126017.fb2 Rats, Bats and Vats - читать онлайн бесплатно полную версию книги . Страница 12

Rats, Bats and Vats - читать онлайн бесплатно полную версию книги . Страница 12

"GALAGO DE LA MANCHA!"

***

Fluff could not attack the Korozhet. Not even though he wanted to, to the absolute core of his small being. Not even if it was going to kill Virginia. But the gun was a different matter. And arboreal primates are strong. Those tiny almost human hands have a very, very powerful grip.

***

The Expediter threshed and struggled in real fear, trying to pull the gun free. How could the slave? How could it! The laser pistol fired in a continuous stream of light… far above its target. Striking, without provocation, the wall. A wall laced with thick cables.

The fourth of July on Old Earth had never produced such fireworks. Fragments of Magh' adobe shrapnel splattered around the chamber. Everyone, even the surviving Magh'mmm, dived for cover.

Everyone but the Korozhet. She had always feared Chip's four-pound hammer. She should have made sure he still had it. The Jampad had no Korozhet conditioning either. The Jampad flung the hammer with such force that it shattered the Korozhet's testa explosively. Fragments of hard shell, red spines, and sticky greenish ichor puddled onto the floor.

Eric Flint

Rats, Bats amp; Vats

Chapter 46:

Tan-tarah-tarah!

"UM." THE COMMUNICATION officer looked very nervous at having to face Fitz. "Sir. I just received a strange radio message in from HQ, sir.
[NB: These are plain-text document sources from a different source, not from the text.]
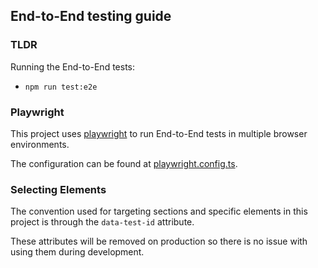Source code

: ## End-to-End testing guide

### TLDR

Running the End-to-End tests:

- `npm run test:e2e`

### Playwright

This project uses [playwright](https://playwright.dev/) to run End-to-End tests in multiple browser environments.

The configuration can be found at [playwright.config.ts](../playwright.config.ts).

### Selecting Elements

The convention used for targeting sections and specific elements in this project is through the `data-test-id` attribute.

These attributes will be removed on production so there is no issue with using them during development.
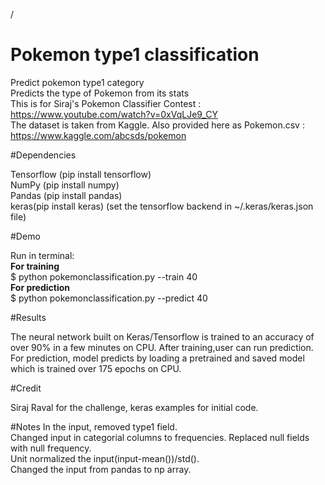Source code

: /

# Pokemon type1 classification </br>
Predict pokemon type1 category </br>
Predicts the type of Pokemon from its stats </br>
This is for Siraj's Pokemon Classifier Contest : https://www.youtube.com/watch?v=0xVqLJe9_CY </br>
The dataset is taken from Kaggle. Also provided here as Pokemon.csv : https://www.kaggle.com/abcsds/pokemon 

#Dependencies

Tensorflow (pip install tensorflow) </br>
NumPy (pip install numpy) </br>
Pandas (pip install pandas) </br>
keras(pip install keras) (set the tensorflow backend in ~/.keras/keras.json file)</br>

#Demo

Run in terminal:  </br>
**For training** </br>
$ python pokemonclassification.py --train 40 </br>
**For prediction** </br>
$ python pokemonclassification.py --predict 40 </br>

#Results

The neural network built on Keras/Tensorflow is trained to an accuracy of over 90% in a few minutes on CPU. After training,user can run prediction. For prediction, model predicts by loading  a pretrained and saved model which is trained over 175 epochs on CPU. 

#Credit

Siraj Raval for the challenge, keras examples for initial code.

#Notes
In the input, removed type1 field. </br>
Changed input in categorial columns to frequencies. Replaced null fields with null frequency. </br>
Unit normalized the input(input-mean())/std(). </br>
Changed the input from pandas to np array. </br>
Um. They're ordering your immediate arrest. Sir."

Fitz took a deep breath. Well. It had been inevitable.

Then his bangstick… fell over.

A laser beam had just cut a vital cable some twenty-seven miles away.

"It's a GO! GO! GO!" Fitz shouted, picking up the bangstick on the run.

The mousy lieutenant was carried along with the storming tide of three thousand men and seven thousand rats. The bats overhead didn't push.

When the initial unresisted charge was deep into Magh' territory, Fitz smiled at the panting lieutenant. "When this is over, you can find me and arrest me."

"If the stupid bastard is still alive," said Ariel.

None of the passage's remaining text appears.